It may be recalled that way back in 2013, the Senate of Pakistan in its recommendation to the National Assembly for improving the Finance Bill 2013-14 specifically emphasised the need for a law that could enable the State Bank of Pakistan to obtain details about money held by Pakistanis in overseas accounts. The National Assembly alone had the power to pass the Money Bill under the Constitution and did not pay any heed to it. Even in the wake of Suo Motu Case No. 2 of 2018, the perpetual inaction on the part of state institutions, mainly the Parliament to remove protective laws continued. Our legislators (sic) even in the wake of Panama, Bahamas, and Paradise Leaks, offered unconstitutional amnesties.

The Senate Committee on Finance, Revenue, and Economic Affairs on July 28, 2015, raised the issue of foreign remittance for the purchase of a hotel in London and asked the SBP about the prevailing regulations and limitations of outward remittances for investment abroad. It was claimed in a report that the SBP, in its letter dated August 24, 2015, to the Senate committee stated that the request for the investment abroad by a Pakistani was processed and considered in terms of applicable laws and policies. “However, any investment abroad of $5 million or above required approval of Economic Coordination Committee”. This was not conveyed by SBP to the Supreme Court in its reply to Suo Motu Case No. 2 of 2018

As expected, SBP, FBR, FIA, SECP, etc in the very first hearing on February 15, 2018, of Suo Motu Case No. 2 of 2018, showed “helplessness” in retrieving untaxed money and stolen assets claiming that “the existing laws are the main impediment in their way”. Strangely, they never suggested to the government that loopholes in the existing laws be plugged in and that laws be enacted to counter the loss caused to the national exchequer by undesirable outward remittances. What was the role of the Parliament in the bleeding of the national economy due to the unlawful flight of money? All this was discussed in detail in an op-ed, ‘Suo motu on foreign assets (Business Recorder, February 9, 2018). 

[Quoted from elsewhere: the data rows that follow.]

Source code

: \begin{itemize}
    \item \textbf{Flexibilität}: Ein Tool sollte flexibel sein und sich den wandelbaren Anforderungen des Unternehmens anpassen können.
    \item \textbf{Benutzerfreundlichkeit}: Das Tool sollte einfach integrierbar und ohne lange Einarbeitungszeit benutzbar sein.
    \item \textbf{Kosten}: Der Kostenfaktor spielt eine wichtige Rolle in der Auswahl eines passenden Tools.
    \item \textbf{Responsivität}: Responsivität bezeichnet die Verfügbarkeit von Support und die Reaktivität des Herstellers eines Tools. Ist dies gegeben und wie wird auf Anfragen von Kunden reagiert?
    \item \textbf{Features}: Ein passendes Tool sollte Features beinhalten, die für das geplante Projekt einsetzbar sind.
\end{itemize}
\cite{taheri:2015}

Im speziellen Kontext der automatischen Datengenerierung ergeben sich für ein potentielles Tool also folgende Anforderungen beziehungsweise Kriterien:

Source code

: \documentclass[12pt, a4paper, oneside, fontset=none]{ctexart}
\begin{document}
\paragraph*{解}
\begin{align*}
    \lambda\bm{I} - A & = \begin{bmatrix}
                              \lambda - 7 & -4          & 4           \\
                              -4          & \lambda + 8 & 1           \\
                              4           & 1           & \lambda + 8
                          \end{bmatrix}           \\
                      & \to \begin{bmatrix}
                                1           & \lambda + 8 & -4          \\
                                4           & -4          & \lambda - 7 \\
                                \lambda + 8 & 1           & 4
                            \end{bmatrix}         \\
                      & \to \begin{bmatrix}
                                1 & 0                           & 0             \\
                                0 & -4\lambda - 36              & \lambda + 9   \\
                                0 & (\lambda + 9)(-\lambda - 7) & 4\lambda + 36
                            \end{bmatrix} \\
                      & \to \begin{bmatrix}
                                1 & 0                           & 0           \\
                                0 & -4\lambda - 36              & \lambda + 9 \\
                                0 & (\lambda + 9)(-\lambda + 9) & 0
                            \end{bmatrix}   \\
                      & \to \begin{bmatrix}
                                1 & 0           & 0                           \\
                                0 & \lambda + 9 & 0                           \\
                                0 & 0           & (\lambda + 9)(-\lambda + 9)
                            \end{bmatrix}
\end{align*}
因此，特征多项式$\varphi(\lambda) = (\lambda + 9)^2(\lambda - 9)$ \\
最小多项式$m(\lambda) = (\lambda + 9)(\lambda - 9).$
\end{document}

In a hearing before the Senate Standing Committee on Finance on January 9, 2018, a spokesperson for the FBR said: “information about old cases cannot be obtained” under the revised convention with Switzerland, “but we will try our level best to get past information as well, specifically bank accounts details of Pakistanis held in Swiss banks”. The FBR has neither made public nor submitted before the Supreme Court how many requests were made under the revised DTA. 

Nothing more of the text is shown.